Material provided =
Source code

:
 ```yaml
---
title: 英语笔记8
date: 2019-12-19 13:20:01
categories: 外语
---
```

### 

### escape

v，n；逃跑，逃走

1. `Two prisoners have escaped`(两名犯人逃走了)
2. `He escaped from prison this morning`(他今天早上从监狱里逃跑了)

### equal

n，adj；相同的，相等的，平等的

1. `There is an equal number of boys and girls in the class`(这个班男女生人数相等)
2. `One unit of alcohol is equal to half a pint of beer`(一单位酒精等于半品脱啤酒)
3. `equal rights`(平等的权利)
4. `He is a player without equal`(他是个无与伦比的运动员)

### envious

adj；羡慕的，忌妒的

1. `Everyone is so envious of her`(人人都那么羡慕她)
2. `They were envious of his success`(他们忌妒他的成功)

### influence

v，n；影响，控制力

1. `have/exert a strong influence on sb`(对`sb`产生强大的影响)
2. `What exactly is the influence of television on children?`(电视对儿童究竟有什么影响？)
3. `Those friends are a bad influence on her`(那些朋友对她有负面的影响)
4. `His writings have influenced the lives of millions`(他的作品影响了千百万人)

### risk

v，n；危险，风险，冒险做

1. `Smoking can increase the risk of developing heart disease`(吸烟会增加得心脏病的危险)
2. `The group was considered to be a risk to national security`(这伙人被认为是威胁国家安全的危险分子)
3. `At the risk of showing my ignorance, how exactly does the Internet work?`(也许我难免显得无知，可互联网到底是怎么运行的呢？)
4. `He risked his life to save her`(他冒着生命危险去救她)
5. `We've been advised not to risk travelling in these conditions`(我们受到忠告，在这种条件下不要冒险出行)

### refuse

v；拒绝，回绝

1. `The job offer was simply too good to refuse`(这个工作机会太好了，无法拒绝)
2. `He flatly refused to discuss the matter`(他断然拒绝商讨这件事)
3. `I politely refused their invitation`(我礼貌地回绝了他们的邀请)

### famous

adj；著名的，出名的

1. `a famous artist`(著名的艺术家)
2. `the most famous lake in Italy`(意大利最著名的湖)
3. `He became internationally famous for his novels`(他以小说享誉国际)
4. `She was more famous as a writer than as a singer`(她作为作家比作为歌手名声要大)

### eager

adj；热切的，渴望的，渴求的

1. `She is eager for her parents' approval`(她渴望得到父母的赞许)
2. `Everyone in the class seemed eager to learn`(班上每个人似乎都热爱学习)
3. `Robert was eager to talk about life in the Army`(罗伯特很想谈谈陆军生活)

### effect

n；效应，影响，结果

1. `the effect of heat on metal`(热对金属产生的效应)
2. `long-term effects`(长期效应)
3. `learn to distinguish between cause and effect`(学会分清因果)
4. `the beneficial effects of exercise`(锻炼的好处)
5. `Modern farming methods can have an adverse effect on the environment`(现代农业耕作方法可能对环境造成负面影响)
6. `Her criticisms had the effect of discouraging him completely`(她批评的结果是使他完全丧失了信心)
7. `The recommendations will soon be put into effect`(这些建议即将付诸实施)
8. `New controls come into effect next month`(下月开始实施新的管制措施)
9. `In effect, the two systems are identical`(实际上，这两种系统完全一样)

Exercise goal = Where a line of the data above includes the string "Everyone", pull it out.

Exercise solution =
1. `Everyone is so envious of her`(人人都那么羡慕她)
2. `Everyone in the class seemed eager to learn`(班上每个人似乎都热爱学习)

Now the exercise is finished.